__Aim of the task__. Repeat the lines below exactly as written, please, from the line with "- Image size: 16 * 16" to the line with "Since the classification", both lines included, and no others.

Records excerpted from a collection:

>>>

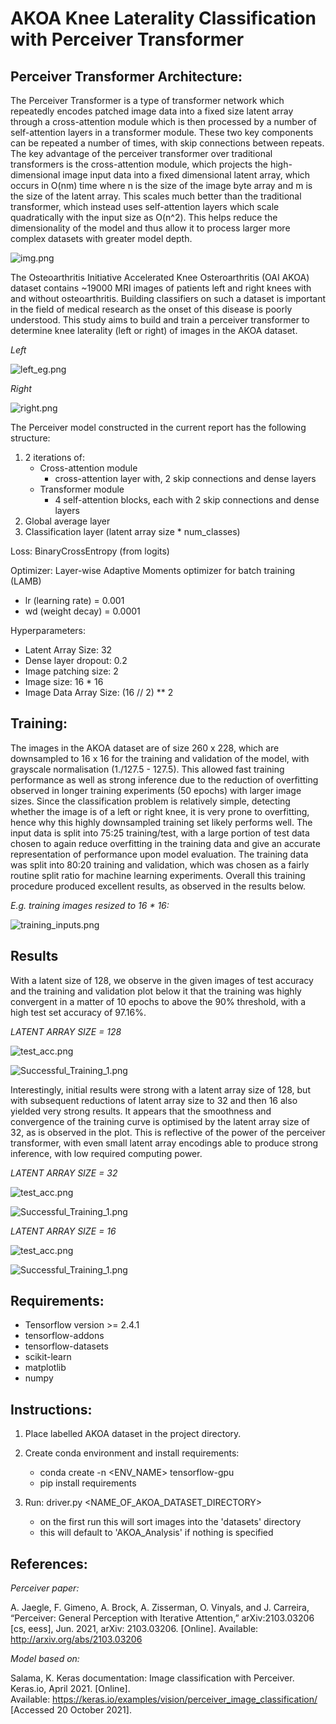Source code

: # AKOA Knee Laterality Classification with Perceiver Transformer

Perceiver Transformer Architecture:
-
The Perceiver Transformer is a type of transformer network which repeatedly encodes patched image data
into a fixed size latent array through a cross-attention module which is then processed by a number of
self-attention layers in a transformer module. These two key components can be repeated a number of times,
with skip connections between repeats. The key advantage of the perceiver transformer over traditional
transformers is the cross-attention module, which projects the high-dimensional image input data into a 
fixed dimensional latent array, which occurs in O(nm) time where n is the size of the image byte array and
m is the size of the latent array. This scales much better than the traditional transformer, which instead
uses self-attention layers which scale quadratically with the input size as O(n^2). This helps reduce the 
dimensionality of the model and thus allow it to process larger more complex datasets with greater model
depth. 


![img.png](perceiver_architecture.png)


The Osteoarthritis Initiative Accelerated Knee Osteroarthritis (OAI AKOA) dataset contains 
~19000 MRI images of patients left and right knees with and without osteoarthritis. Building classifiers
on such a dataset is important in the field of medical research as the onset of this disease is 
poorly understood. This study aims to build and train a perceiver transformer to determine knee
laterality (left or right) of images in the AKOA dataset.

*Left*

![left_eg.png](left_eg.png)         

*Right*

![right.png](right_eg.png)

The Perceiver model constructed in the current report has the following structure:

1. 2 iterations of:
   - Cross-attention module
      - cross-attention layer with, 2 skip connections and dense layers
   - Transformer module
      - 4 self-attention blocks, each with 2 skip connections and dense layers
2. Global average layer
3. Classification layer (latent array size * num_classes)

Loss: BinaryCrossEntropy (from logits)

Optimizer: Layer-wise Adaptive Moments optimizer for batch training (LAMB)
   - lr (learning rate) = 0.001
   - wd (weight decay) = 0.0001

Hyperparameters:
- Latent Array Size: 32
- Dense layer dropout: 0.2
- Image patching size: 2
- Image size: 16 * 16
- Image Data Array Size: (16 // 2) ** 2 

Training:
-

The images in the AKOA dataset are of size 260 x 228, which are downsampled to 16 x 16
for the training and validation of the model, with grayscale normalisation (1./127.5 - 127.5). 
This allowed fast training performance as well as strong inference due to the reduction of
overfitting observed in longer training experiments (50 epochs) with larger image sizes.
Since the classification problem is relatively simple, detecting whether the image is of a 
left or right knee, it is very prone to overfitting, hence why this highly downsampled training set
likely performs well. The input data is split into 75:25 training/test, with a large portion
of test data chosen to again reduce overfitting in the training data and give an accurate
representation of performance upon model evaluation. The training data was split into 80:20 
training and validation, which was chosen as a fairly routine split ratio for machine learning
experiments. Overall this training procedure produced excellent results, as observed in the results below.

*E.g. training images resized to 16 * 16:*

![training_inputs.png](training_inputs.png)

Results
-

With a latent size of 128, we observe in the given images of test accuracy and the training and 
validation plot below it that the training was highly convergent in a matter of 10 epochs to above the 90% threshold, 
with a high test set accuracy of 97.16%.

*LATENT ARRAY SIZE = 128*


![test_acc.png](test_acc_128.png)

![Successful_Training_1.png](training_128.png)


Interestingly, initial results were strong with a latent array size of 128, but with subsequent
reductions of latent array size to 32 and then 16 also yielded very strong results.
It appears that the smoothness and convergence of the training curve is optimised
by the latent array size of 32, as is observed in the plot. This is reflective of the power of
the perceiver transformer, with even small latent array encodings able to produce strong inference,
with low required computing power.

*LATENT ARRAY SIZE = 32*


![test_acc.png](test_acc_32.png)

![Successful_Training_1.png](training_32.png)

*LATENT ARRAY SIZE = 16*

![test_acc.png](test_acc_16_actual.png)

![Successful_Training_1.png](training_16.png)


Requirements:
- 
- Tensorflow version >= 2.4.1
- tensorflow-addons
- tensorflow-datasets
- scikit-learn
- matplotlib
- numpy

Instructions:
-
1. Place labelled AKOA dataset in the project directory.
2. Create conda environment and install requirements:
   - conda create -n <ENV_NAME> tensorflow-gpu
   - pip install requirements
    
3. Run: driver.py <NAME_OF_AKOA_DATASET_DIRECTORY>
    - on the first run this will sort images into the 'datasets' directory
    - this will default to 'AKOA_Analysis' if nothing is specified


References:
-
*Perceiver paper:*

A. Jaegle, F. Gimeno, A. Brock, A. Zisserman, O. Vinyals, and J. Carreira, “Perceiver: General Perception
with Iterative Attention,” arXiv:2103.03206 [cs, eess], Jun. 2021, arXiv: 2103.03206. [Online]. Available:
http://arxiv.org/abs/2103.03206

*Model based on:*

Salama, K. Keras documentation: Image classification with Perceiver. Keras.io, April 2021. [Online].  
Available: <https://keras.io/examples/vision/perceiver_image_classification/> [Accessed 20 October 2021].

<<<

__Response to this task__.
- Image size: 16 * 16
- Image Data Array Size: (16 // 2) ** 2 

Training:
-

The images in the AKOA dataset are of size 260 x 228, which are downsampled to 16 x 16
for the training and validation of the model, with grayscale normalisation (1./127.5 - 127.5). 
This allowed fast training performance as well as strong inference due to the reduction of
overfitting observed in longer training experiments (50 epochs) with larger image sizes.
Since the classification problem is relatively simple, detecting whether the image is of a 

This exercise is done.